TASK DESCRIPTION: Which lines of the entries below include "used"? List them all.

INPUT RECORDS:
☆ ☆ ☆ ☆
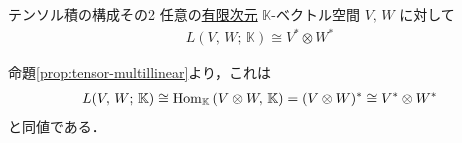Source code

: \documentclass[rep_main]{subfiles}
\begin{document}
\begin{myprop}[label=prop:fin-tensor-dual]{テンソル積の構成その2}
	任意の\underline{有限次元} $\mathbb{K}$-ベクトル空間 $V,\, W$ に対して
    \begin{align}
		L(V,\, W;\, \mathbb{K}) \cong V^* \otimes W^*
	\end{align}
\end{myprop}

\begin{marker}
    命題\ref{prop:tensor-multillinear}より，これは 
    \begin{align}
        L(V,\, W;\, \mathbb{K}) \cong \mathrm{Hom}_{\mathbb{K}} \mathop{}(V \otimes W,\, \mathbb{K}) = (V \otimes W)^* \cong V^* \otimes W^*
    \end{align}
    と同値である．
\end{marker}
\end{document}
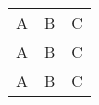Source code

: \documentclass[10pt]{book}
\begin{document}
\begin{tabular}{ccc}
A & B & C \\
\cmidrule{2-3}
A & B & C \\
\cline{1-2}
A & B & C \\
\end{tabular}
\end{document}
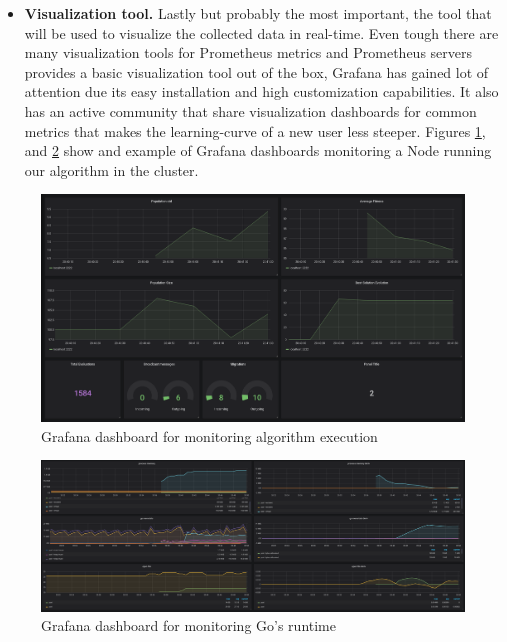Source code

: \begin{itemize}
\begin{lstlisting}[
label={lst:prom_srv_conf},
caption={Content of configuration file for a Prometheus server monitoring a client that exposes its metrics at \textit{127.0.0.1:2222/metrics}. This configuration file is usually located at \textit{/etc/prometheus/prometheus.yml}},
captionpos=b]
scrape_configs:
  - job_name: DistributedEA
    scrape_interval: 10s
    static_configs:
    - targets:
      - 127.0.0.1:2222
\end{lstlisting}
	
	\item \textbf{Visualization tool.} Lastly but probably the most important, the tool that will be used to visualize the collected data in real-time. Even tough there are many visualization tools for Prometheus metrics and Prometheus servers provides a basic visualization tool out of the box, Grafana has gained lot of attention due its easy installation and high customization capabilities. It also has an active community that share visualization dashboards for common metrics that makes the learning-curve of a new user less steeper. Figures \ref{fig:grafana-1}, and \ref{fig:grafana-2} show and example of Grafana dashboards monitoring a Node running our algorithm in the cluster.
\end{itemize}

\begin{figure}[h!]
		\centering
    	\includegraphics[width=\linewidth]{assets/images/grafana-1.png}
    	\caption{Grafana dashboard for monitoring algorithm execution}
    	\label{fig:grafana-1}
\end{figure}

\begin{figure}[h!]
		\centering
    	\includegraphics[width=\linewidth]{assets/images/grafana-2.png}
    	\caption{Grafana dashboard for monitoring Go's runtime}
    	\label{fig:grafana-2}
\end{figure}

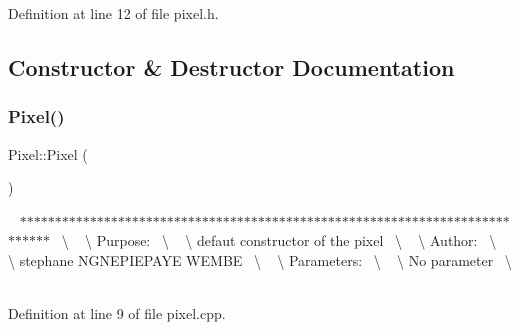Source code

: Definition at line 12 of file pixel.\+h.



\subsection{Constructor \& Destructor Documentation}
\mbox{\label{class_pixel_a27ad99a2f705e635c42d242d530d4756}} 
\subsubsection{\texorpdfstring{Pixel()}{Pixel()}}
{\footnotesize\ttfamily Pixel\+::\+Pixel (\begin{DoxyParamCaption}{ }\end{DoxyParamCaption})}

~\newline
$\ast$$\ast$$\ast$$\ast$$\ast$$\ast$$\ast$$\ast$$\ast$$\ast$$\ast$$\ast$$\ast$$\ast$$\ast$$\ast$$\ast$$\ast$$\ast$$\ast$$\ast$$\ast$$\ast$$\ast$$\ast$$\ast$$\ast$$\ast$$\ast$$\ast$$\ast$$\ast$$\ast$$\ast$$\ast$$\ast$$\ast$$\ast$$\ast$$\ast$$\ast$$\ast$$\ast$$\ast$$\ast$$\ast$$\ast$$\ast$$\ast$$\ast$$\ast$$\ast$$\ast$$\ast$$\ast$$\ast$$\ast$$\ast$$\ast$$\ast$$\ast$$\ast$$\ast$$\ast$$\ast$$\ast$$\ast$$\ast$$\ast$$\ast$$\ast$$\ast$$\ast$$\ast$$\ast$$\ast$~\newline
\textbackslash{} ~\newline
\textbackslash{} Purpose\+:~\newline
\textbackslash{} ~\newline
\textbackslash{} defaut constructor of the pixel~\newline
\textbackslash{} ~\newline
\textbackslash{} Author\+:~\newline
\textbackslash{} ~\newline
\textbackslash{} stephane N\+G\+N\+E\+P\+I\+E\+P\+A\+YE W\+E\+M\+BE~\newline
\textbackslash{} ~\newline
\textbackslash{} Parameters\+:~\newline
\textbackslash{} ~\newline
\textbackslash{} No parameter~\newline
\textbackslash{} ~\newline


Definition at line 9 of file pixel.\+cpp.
☆ ☆ ☆ ☆
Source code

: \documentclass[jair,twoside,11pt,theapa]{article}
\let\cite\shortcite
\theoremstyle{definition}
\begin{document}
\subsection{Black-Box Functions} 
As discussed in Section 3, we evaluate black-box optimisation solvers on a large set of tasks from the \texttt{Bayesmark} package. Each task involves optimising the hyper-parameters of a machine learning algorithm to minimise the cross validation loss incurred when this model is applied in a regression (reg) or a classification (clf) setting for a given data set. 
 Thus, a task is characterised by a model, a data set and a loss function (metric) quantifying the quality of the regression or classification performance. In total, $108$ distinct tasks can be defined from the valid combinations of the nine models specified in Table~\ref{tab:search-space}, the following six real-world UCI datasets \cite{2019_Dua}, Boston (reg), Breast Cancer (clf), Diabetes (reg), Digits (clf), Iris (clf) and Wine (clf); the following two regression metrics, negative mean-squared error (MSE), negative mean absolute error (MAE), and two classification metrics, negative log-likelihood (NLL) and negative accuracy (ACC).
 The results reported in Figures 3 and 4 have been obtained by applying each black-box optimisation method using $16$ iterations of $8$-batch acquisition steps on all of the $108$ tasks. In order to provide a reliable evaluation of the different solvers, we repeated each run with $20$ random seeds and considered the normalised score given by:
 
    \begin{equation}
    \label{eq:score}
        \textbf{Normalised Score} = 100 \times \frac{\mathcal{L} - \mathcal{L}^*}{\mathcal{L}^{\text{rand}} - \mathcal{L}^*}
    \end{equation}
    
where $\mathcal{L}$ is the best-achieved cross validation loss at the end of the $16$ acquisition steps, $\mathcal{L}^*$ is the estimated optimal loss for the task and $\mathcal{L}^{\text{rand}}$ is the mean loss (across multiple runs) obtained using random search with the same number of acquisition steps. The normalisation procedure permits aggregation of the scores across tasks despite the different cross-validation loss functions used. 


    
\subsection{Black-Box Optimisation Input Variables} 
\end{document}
☆ ☆ ☆ ☆
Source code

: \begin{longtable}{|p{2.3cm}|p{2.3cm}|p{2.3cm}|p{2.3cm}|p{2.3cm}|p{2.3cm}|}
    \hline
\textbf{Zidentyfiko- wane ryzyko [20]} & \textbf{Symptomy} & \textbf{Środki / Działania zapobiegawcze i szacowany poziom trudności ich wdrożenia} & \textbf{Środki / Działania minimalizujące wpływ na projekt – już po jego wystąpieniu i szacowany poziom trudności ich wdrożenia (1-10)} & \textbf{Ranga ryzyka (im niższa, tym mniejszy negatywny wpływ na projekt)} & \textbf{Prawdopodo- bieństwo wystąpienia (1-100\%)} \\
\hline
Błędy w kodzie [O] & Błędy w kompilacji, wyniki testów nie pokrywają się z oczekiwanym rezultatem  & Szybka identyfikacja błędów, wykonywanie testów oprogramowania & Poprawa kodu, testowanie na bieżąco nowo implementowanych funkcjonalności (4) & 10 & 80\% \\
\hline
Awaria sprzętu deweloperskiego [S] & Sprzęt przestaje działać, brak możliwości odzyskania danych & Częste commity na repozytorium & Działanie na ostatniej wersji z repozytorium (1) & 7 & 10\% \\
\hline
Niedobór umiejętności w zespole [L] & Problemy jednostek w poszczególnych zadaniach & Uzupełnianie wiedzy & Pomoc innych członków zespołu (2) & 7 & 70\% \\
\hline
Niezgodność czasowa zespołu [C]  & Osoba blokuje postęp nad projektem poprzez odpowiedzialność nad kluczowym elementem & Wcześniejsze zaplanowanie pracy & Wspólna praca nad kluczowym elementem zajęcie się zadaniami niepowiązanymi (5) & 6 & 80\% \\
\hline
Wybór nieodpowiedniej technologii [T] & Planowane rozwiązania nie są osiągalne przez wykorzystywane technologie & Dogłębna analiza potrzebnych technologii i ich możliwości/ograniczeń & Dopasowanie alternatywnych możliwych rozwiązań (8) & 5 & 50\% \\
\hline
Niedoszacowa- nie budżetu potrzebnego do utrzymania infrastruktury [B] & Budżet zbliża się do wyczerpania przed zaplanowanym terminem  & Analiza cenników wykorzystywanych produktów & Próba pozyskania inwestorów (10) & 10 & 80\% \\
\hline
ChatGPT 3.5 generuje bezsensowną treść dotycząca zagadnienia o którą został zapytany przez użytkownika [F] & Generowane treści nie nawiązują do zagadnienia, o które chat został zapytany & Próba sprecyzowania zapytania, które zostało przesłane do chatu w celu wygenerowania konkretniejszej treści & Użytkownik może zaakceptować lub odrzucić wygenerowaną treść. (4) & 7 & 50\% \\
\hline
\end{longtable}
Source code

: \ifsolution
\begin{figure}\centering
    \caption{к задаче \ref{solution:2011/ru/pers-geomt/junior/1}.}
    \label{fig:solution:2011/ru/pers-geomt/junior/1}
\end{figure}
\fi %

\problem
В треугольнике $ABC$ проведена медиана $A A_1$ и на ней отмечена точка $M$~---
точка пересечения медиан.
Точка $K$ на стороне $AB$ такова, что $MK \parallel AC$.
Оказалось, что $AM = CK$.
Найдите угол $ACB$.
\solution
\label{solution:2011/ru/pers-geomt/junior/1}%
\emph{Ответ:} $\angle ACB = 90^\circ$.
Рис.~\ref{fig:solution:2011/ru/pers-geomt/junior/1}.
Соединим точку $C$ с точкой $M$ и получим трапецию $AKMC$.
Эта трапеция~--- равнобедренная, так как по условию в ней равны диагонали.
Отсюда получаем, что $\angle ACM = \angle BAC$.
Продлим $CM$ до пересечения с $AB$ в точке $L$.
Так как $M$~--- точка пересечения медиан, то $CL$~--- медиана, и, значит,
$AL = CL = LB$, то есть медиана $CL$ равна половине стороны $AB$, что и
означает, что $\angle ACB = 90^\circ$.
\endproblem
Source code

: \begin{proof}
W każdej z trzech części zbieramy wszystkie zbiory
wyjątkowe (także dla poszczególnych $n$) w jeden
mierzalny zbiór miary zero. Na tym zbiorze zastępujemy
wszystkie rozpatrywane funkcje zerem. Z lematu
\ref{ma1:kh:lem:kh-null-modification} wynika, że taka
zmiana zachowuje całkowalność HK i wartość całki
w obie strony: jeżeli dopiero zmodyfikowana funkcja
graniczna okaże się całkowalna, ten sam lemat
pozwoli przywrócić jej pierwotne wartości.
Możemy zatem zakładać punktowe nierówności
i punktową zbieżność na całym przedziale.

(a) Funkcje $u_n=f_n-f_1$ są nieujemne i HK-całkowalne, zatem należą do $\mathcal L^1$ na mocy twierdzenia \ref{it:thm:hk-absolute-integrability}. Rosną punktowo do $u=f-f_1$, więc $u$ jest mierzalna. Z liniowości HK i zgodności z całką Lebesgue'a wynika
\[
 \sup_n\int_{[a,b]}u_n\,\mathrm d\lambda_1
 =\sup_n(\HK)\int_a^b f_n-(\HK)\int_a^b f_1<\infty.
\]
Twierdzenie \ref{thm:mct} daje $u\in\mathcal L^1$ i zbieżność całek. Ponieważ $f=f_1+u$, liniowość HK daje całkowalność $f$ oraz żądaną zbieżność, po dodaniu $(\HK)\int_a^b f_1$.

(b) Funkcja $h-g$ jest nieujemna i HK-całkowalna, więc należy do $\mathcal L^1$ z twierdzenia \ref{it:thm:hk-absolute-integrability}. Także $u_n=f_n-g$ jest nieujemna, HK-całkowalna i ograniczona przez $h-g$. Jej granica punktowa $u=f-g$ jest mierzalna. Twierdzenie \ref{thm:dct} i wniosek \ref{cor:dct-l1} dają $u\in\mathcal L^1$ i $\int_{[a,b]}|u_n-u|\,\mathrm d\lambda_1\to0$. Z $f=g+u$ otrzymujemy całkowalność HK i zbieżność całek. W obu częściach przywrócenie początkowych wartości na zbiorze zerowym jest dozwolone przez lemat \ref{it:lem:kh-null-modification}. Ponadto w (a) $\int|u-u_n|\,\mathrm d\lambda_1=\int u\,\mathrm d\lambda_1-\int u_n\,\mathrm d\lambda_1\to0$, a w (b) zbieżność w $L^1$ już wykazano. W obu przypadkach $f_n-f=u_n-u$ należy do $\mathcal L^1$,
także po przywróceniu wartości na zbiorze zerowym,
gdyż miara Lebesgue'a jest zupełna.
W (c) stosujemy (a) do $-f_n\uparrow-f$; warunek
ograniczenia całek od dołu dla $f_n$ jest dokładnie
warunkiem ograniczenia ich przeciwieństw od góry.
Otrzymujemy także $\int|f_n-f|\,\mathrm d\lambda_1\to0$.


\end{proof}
☆ ☆ ☆ ☆
RESPONSE:
	\item \textbf{Visualization tool.} Lastly but probably the most important, the tool that will be used to visualize the collected data in real-time. Even tough there are many visualization tools for Prometheus metrics and Prometheus servers provides a basic visualization tool out of the box, Grafana has gained lot of attention due its easy installation and high customization capabilities. It also has an active community that share visualization dashboards for common metrics that makes the learning-curve of a new user less steeper. Figures \ref{fig:grafana-1}, and \ref{fig:grafana-2} show and example of Grafana dashboards monitoring a Node running our algorithm in the cluster.
where $\mathcal{L}$ is the best-achieved cross validation loss at the end of the $16$ acquisition steps, $\mathcal{L}^*$ is the estimated optimal loss for the task and $\mathcal{L}^{\text{rand}}$ is the mean loss (across multiple runs) obtained using random search with the same number of acquisition steps. The normalisation procedure permits aggregation of the scores across tasks despite the different cross-validation loss functions used. 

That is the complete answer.